(Data entries)
'''

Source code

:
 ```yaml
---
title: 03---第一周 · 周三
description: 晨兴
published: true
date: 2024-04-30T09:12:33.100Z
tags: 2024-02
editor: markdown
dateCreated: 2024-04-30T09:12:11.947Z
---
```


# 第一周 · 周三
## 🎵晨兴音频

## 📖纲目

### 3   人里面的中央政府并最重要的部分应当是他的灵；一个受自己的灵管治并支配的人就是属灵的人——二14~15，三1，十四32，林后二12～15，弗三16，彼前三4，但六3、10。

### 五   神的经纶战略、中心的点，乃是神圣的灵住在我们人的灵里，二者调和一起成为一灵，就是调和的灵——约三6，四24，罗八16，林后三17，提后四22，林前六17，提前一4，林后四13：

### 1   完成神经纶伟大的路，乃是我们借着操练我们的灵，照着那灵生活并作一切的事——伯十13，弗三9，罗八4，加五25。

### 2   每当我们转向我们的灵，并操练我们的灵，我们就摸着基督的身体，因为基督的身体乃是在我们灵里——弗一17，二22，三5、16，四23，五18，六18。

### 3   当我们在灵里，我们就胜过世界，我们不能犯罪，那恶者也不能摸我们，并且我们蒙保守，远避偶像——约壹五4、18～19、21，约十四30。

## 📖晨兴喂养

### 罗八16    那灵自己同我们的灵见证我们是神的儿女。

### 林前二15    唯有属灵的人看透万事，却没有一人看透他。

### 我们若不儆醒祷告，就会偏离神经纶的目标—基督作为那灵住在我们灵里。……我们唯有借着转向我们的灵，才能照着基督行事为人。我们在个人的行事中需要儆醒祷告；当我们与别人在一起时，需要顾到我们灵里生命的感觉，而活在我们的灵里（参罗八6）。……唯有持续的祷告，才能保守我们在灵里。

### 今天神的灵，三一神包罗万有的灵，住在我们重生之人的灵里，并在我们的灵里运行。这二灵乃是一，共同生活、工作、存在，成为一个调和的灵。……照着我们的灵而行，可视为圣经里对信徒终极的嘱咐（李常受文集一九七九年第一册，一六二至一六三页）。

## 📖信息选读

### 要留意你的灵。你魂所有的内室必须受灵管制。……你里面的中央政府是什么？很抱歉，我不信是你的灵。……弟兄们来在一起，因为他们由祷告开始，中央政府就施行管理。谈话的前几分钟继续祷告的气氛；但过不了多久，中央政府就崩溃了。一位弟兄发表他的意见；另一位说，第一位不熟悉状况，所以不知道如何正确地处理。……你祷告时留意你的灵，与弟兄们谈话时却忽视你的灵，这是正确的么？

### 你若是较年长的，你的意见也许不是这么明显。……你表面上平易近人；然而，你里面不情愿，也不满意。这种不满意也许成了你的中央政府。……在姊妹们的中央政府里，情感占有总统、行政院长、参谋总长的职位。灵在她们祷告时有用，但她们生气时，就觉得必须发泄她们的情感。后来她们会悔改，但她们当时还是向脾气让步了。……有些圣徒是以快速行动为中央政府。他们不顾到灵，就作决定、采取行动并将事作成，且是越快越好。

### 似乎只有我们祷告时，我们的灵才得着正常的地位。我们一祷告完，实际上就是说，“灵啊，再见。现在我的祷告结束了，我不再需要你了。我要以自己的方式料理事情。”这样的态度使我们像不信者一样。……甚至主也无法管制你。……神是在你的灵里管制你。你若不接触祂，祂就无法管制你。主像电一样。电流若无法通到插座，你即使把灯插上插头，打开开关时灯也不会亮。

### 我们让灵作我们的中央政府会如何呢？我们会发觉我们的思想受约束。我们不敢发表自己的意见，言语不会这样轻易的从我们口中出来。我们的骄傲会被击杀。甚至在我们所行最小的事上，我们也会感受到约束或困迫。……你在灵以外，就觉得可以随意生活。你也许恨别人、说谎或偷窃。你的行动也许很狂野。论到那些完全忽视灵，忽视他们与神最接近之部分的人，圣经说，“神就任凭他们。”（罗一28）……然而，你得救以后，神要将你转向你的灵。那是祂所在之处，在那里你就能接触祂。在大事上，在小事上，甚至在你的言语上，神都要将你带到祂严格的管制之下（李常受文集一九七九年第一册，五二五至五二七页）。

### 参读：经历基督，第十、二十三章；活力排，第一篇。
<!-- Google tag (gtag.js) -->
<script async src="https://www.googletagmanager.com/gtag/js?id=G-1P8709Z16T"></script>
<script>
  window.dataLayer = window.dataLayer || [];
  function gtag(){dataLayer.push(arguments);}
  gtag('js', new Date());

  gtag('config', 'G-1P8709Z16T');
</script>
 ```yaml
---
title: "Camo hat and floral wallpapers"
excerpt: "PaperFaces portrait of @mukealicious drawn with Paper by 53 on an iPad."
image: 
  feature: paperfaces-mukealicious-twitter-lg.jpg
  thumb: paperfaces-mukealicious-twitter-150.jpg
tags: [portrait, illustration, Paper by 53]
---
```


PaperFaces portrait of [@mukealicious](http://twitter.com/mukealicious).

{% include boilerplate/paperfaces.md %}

'''

- _Work to be completed_: Your answer should be one number, the count of lines in the records that contain the word "tags".

- _Output for this task_: 2